I can impute the mean and most frequent value using dask-ml like so, this works fine:
mean_imputer = impute.SimpleImputer(strategy='mean')
most_frequent_imputer = impute.SimpleImputer(strategy='most_frequent')
data = [[100, 2, 5], [np.nan, np.nan, np.nan], [70, 7, 5]]
df = pd.DataFrame(data, columns = ['Weight', 'Age', 'Height'])
df.iloc[:, [0,1]] = mean_imputer.fit_transform(df.iloc[:,[0,1]])
df.iloc[:, [2]] = most_frequent_imputer.fit_transform(df.iloc[:,[2]])
print(df)
Weight Age Height
0 100.0 2.0 5.0
1 85.0 4.5 5.0
2 70.0 7.0 5.0
But what if I have 100 million rows of data it seems that dask would do two loops when it could have done only one, is it possible to run both imputers simultaneously and/or in parallel instead of sequentially? What would be a sample code to achieve that?
You can used dask.delayed as suggested in docs and Dask Toutorial to parallelise the computation if entities are independent of one another.
Your code would look like:
from dask.distributed import Client
client = Client(n_workers=4)
from dask import delayed
import numpy as np
import pandas as pd
from dask_ml import impute
mean_imputer = impute.SimpleImputer(strategy='mean')

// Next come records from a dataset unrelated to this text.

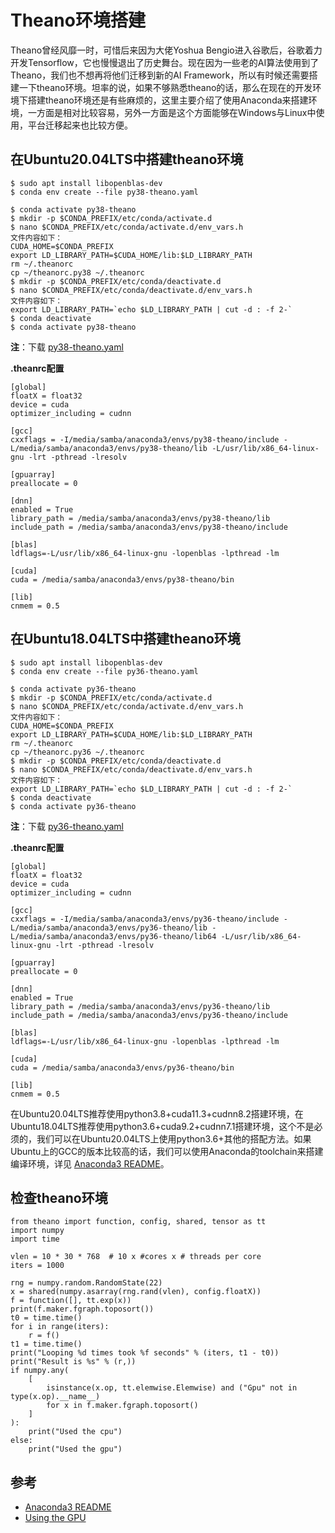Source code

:# Theano环境搭建

Theano曾经风靡一时，可惜后来因为大佬Yoshua Bengio进入谷歌后，谷歌着力开发Tensorflow，它也慢慢退出了历史舞台。现在因为一些老的AI算法使用到了Theano，我们也不想再将他们迁移到新的AI Framework，所以有时候还需要搭建一下theano环境。坦率的说，如果不够熟悉theano的话，那么在现在的开发环境下搭建theano环境还是有些麻烦的，这里主要介绍了使用Anaconda来搭建环境，一方面是相对比较容易，另外一方面是这个方面能够在Windows与Linux中使用，平台迁移起来也比较方便。

## 在Ubuntu20.04LTS中搭建theano环境

```
$ sudo apt install libopenblas-dev
$ conda env create --file py38-theano.yaml

$ conda activate py38-theano
$ mkdir -p $CONDA_PREFIX/etc/conda/activate.d
$ nano $CONDA_PREFIX/etc/conda/activate.d/env_vars.h
文件内容如下：
CUDA_HOME=$CONDA_PREFIX
export LD_LIBRARY_PATH=$CUDA_HOME/lib:$LD_LIBRARY_PATH
rm ~/.theanorc
cp ~/theanorc.py38 ~/.theanorc
$ mkdir -p $CONDA_PREFIX/etc/conda/deactivate.d
$ nano $CONDA_PREFIX/etc/conda/deactivate.d/env_vars.h
文件内容如下：
export LD_LIBRARY_PATH=`echo $LD_LIBRARY_PATH | cut -d : -f 2-`
$ conda deactivate
$ conda activate py38-theano
```

**注**：下载 [py38-theano.yaml](https://github.com/SNSerHello/MyNotes/blob/main/anaconda3/py38-theano.yaml)

**.theanrc配置**

```
[global]
floatX = float32
device = cuda
optimizer_including = cudnn

[gcc]
cxxflags = -I/media/samba/anaconda3/envs/py38-theano/include -L/media/samba/anaconda3/envs/py38-theano/lib -L/usr/lib/x86_64-linux-gnu -lrt -pthread -lresolv

[gpuarray]
preallocate = 0

[dnn]
enabled = True
library_path = /media/samba/anaconda3/envs/py38-theano/lib
include_path = /media/samba/anaconda3/envs/py38-theano/include

[blas]
ldflags=-L/usr/lib/x86_64-linux-gnu -lopenblas -lpthread -lm

[cuda]
cuda = /media/samba/anaconda3/envs/py38-theano/bin

[lib]
cnmem = 0.5
```



## 在Ubuntu18.04LTS中搭建theano环境

```
$ sudo apt install libopenblas-dev
$ conda env create --file py36-theano.yaml

$ conda activate py36-theano
$ mkdir -p $CONDA_PREFIX/etc/conda/activate.d
$ nano $CONDA_PREFIX/etc/conda/activate.d/env_vars.h
文件内容如下：
CUDA_HOME=$CONDA_PREFIX
export LD_LIBRARY_PATH=$CUDA_HOME/lib:$LD_LIBRARY_PATH
rm ~/.theanorc
cp ~/theanorc.py36 ~/.theanorc
$ mkdir -p $CONDA_PREFIX/etc/conda/deactivate.d
$ nano $CONDA_PREFIX/etc/conda/deactivate.d/env_vars.h
文件内容如下：
export LD_LIBRARY_PATH=`echo $LD_LIBRARY_PATH | cut -d : -f 2-`
$ conda deactivate
$ conda activate py36-theano
```

**注**：下载 [py36-theano.yaml](https://github.com/SNSerHello/MyNotes/blob/main/anaconda3/py36-theano.yaml)

**.theanrc配置**

```
[global]
floatX = float32
device = cuda
optimizer_including = cudnn

[gcc]
cxxflags = -I/media/samba/anaconda3/envs/py36-theano/include -L/media/samba/anaconda3/envs/py36-theano/lib -L/media/samba/anaconda3/envs/py36-theano/lib64 -L/usr/lib/x86_64-linux-gnu -lrt -pthread -lresolv

[gpuarray]
preallocate = 0

[dnn]
enabled = True
library_path = /media/samba/anaconda3/envs/py36-theano/lib
include_path = /media/samba/anaconda3/envs/py36-theano/include

[blas]
ldflags=-L/usr/lib/x86_64-linux-gnu -lopenblas -lpthread -lm

[cuda]
cuda = /media/samba/anaconda3/envs/py36-theano/bin

[lib]
cnmem = 0.5
```

在Ubuntu20.04LTS推荐使用python3.8+cuda11.3+cudnn8.2搭建环境，在Ubuntu18.04LTS推荐使用python3.6+cuda9.2+cudnn7.1搭建环境，这个不是必须的，我们可以在Ubuntu20.04LTS上使用python3.6+其他的搭配方法。如果Ubuntu上的GCC的版本比较高的话，我们可以使用Anaconda的toolchain来搭建编译环境，详见 [Anaconda3 README](https://github.com/SNSerHello/MyNotes/tree/main/anaconda3)。

## 检查theano环境

```
from theano import function, config, shared, tensor as tt
import numpy
import time

vlen = 10 * 30 * 768  # 10 x #cores x # threads per core
iters = 1000

rng = numpy.random.RandomState(22)
x = shared(numpy.asarray(rng.rand(vlen), config.floatX))
f = function([], tt.exp(x))
print(f.maker.fgraph.toposort())
t0 = time.time()
for i in range(iters):
    r = f()
t1 = time.time()
print("Looping %d times took %f seconds" % (iters, t1 - t0))
print("Result is %s" % (r,))
if numpy.any(
    [
        isinstance(x.op, tt.elemwise.Elemwise) and ("Gpu" not in type(x.op).__name__)
        for x in f.maker.fgraph.toposort()
    ]
):
    print("Used the cpu")
else:
    print("Used the gpu")
```



## 参考

- [Anaconda3 README](https://github.com/SNSerHello/MyNotes/tree/main/anaconda3)
- [Using the GPU](https://theano-pymc.readthedocs.io/en/latest/tutorial/using_gpu.html)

most_frequent_imputer = impute.SimpleImputer(strategy='most_frequent')
def fit_transform_mi(d):
return mean_imputer.fit_transform(d)
def fit_transform_mfi(d):
return most_frequent_imputer.fit_transform(d)
def setdf(a,b,df):
df.iloc[:, [0,1]]=a
df.iloc[:, [2]]=b
return df
data = [[100, 2, 5], [np.nan, np.nan, np.nan], [70, 7, 5]]
df = pd.DataFrame(data, columns = ['Weight', 'Age', 'Height'])
a = delayed(fit_transform_mi)(df.iloc[:,[0,1]])
b = delayed(fit_transform_mfi)(df.iloc[:,[2]])
c = delayed(setdf)(a,b,df)
df= c.compute()
print(df)
client.close()
The c object is a lazy Delayed object. This object holds everything we need to compute the final result, including references to all of the functions that are required and their inputs and relationship to one-another.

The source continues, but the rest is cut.